## What is expected
Lines with "Energie": pull these out of the listing below.

## Raw data
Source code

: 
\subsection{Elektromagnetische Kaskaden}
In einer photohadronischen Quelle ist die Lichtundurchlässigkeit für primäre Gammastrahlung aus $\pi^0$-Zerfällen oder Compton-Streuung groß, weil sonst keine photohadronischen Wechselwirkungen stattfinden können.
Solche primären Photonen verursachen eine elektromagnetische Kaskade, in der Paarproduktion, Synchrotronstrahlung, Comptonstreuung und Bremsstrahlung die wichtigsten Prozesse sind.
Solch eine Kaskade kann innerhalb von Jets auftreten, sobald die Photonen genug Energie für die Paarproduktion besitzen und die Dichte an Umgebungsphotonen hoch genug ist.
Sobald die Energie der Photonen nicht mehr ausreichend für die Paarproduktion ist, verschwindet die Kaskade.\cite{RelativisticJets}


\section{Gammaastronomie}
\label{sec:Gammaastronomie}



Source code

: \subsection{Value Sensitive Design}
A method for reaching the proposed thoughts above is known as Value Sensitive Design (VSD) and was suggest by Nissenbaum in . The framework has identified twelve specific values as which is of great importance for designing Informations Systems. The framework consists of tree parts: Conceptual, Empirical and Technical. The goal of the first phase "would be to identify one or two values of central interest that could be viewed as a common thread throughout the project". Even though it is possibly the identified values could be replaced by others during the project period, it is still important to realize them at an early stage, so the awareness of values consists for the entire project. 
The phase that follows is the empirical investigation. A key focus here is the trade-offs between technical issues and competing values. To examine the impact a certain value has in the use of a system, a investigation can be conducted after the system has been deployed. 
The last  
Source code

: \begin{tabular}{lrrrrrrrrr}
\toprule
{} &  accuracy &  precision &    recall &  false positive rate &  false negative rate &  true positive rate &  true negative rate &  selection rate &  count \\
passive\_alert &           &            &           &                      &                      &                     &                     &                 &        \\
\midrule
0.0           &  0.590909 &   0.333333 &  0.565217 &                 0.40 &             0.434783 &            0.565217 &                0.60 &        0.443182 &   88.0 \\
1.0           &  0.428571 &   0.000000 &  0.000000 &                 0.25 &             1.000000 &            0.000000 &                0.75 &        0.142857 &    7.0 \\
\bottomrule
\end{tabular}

---

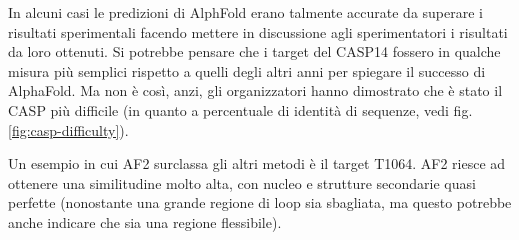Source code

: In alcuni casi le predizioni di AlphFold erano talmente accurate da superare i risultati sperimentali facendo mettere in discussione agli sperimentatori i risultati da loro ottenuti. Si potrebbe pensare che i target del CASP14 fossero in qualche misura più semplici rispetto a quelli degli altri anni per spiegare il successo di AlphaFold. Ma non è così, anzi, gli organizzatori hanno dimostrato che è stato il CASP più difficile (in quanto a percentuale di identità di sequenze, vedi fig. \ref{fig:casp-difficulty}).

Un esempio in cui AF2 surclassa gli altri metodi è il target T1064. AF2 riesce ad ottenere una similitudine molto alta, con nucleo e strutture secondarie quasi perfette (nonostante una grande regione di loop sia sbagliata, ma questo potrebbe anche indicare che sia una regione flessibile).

## Answer for this exercise
Solch eine Kaskade kann innerhalb von Jets auftreten, sobald die Photonen genug Energie für die Paarproduktion besitzen und die Dichte an Umgebungsphotonen hoch genug ist.
Sobald die Energie der Photonen nicht mehr ausreichend für die Paarproduktion ist, verschwindet die Kaskade.\cite{RelativisticJets}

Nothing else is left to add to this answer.